I walk into a child care centre with Baby C in my arms. In my vision, he is a chubby little one year old, with chunky legs and merry pink cheeks that bring out his bright blue eyes.
We are met by a smiley young lady who speaks to Baby C in a sing song voice. He smiles at her, and then looks to me with wide eyes as if to say, is she okay, Mum? I hand Baby C over to her. I let go of him, slowly, hesitating as if I’m placing a china tea set down on a glass table. He looks the kind stranger up and down before looking at me, with fear in his eyes. Then I turn and walk away.
So, that’s it. I play this scenario in my mind over and over and, like a broken record, it jars and repeats in the same spot. Right at the moment where I walk away from my precious baby.
In case you hadn’t guessed by now, this is me trying to prepare for the inevitable. In six months’ time, I will need to go back to work. Which is great and really exciting. If I forget all about my beautiful little boy and his sweet, china doll face.
When I became pregnant, something changed deep inside me. At risk of sounding like a free loving hippy, I became more aware of my inner cave woman.

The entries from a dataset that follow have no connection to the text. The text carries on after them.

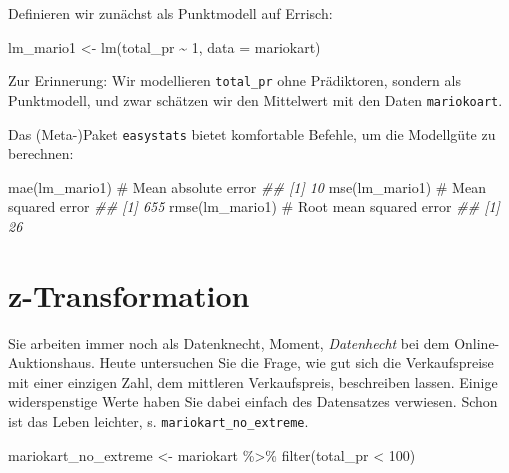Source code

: \documentclass[
  letterpaper,
]{scrbook}
\newenvironment{Shaded}{\begin{snugshade}}{\end{snugshade}}
\newcommand{\AttributeTok}[1]{\textcolor[rgb]{0.40,0.45,0.13}{#1}}
\newcommand{\CommentTok}[1]{\textcolor[rgb]{0.37,0.37,0.37}{#1}}
\newcommand{\DecValTok}[1]{\textcolor[rgb]{0.68,0.00,0.00}{#1}}
\newcommand{\DocumentationTok}[1]{\textcolor[rgb]{0.37,0.37,0.37}{\textit{#1}}}
\newcommand{\FunctionTok}[1]{\textcolor[rgb]{0.28,0.35,0.67}{#1}}
\newcommand{\NormalTok}[1]{\textcolor[rgb]{0.00,0.23,0.31}{#1}}
\newcommand{\OtherTok}[1]{\textcolor[rgb]{0.00,0.23,0.31}{#1}}
\newcommand{\SpecialCharTok}[1]{\textcolor[rgb]{0.37,0.37,0.37}{#1}}
\theoremstyle{definition}
\theoremstyle{definition}
\theoremstyle{definition}
\theoremstyle{remark}
\begin{document}
Definieren wir zunächst als Punktmodell auf Errisch:

\begin{Shaded}
\begin{Highlighting}[]
\NormalTok{lm\_mario1 }\OtherTok{\textless{}{-}} \FunctionTok{lm}\NormalTok{(total\_pr }\SpecialCharTok{\textasciitilde{}} \DecValTok{1}\NormalTok{, }\AttributeTok{data =}\NormalTok{ mariokart)}
\end{Highlighting}
\end{Shaded}

Zur Erinnerung: Wir modellieren \texttt{total\_pr} ohne Prädiktoren,
sondern als Punktmodell, und zwar schätzen wir den Mittelwert mit den
Daten \texttt{mariokoart}.

Das (Meta-)Paket \texttt{easystats} bietet komfortable Befehle, um die
Modellgüte zu berechnen:

\begin{Shaded}
\begin{Highlighting}[]
\FunctionTok{mae}\NormalTok{(lm\_mario1)  }\CommentTok{\# Mean absolute error}
\DocumentationTok{\#\# [1] 10}
\FunctionTok{mse}\NormalTok{(lm\_mario1)  }\CommentTok{\# Mean squared error}
\DocumentationTok{\#\# [1] 655}
\FunctionTok{rmse}\NormalTok{(lm\_mario1)  }\CommentTok{\# Root mean squared error}
\DocumentationTok{\#\# [1] 26}
\end{Highlighting}
\end{Shaded}

\section{z-Transformation}\label{z-transformation}

Sie arbeiten immer noch als Datenknecht, Moment, \emph{Datenhecht} bei
dem Online-Auktionshaus. Heute untersuchen Sie die Frage, wie gut sich
die Verkaufspreise mit einer einzigen Zahl, dem mittleren Verkaufspreis,
beschreiben lassen. Einige widerspenstige Werte haben Sie dabei einfach
des Datensatzes verwiesen. Schon ist das Leben leichter, s.
\texttt{mariokart\_no\_extreme}.

\begin{Shaded}
\begin{Highlighting}[]
\NormalTok{mariokart\_no\_extreme }\OtherTok{\textless{}{-}} 
\NormalTok{  mariokart }\SpecialCharTok{\%\textgreater{}\%} 
  \FunctionTok{filter}\NormalTok{(total\_pr }\SpecialCharTok{\textless{}} \DecValTok{100}\NormalTok{)}
\end{Highlighting}
\end{Shaded}
\end{document}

I started to realise just how animalistic us human beings really are. As soon as Baby C was born, I found myself listening very carefully to my instincts. As a result, I think I’ve managed many a tricky situation with very little heartache for both myself and little Baby C.
In going back to work, for the first time since I became a Mother, I will need to ignore my inner cave woman. When she tells me to stay and comfort my crying baby, I will need to walk away. And I know it will only be for a couple of days a week. I know I need to chill. But it is a lot harder than I had expected it would be. And this is only me THINKING about it.
So, now is the time for me to fill my cup up to the half full point. I need to think about the benefits of this scenario. And I know there will be many. For the next 6 months, I will try to fill my mind with images of my beautiful bouncing baby looking forward to his days away from Mummy. It does fill my heart with warmth to think of him playing and laughing at funny little friends.
Mummy just wishes that she was going to be one of them.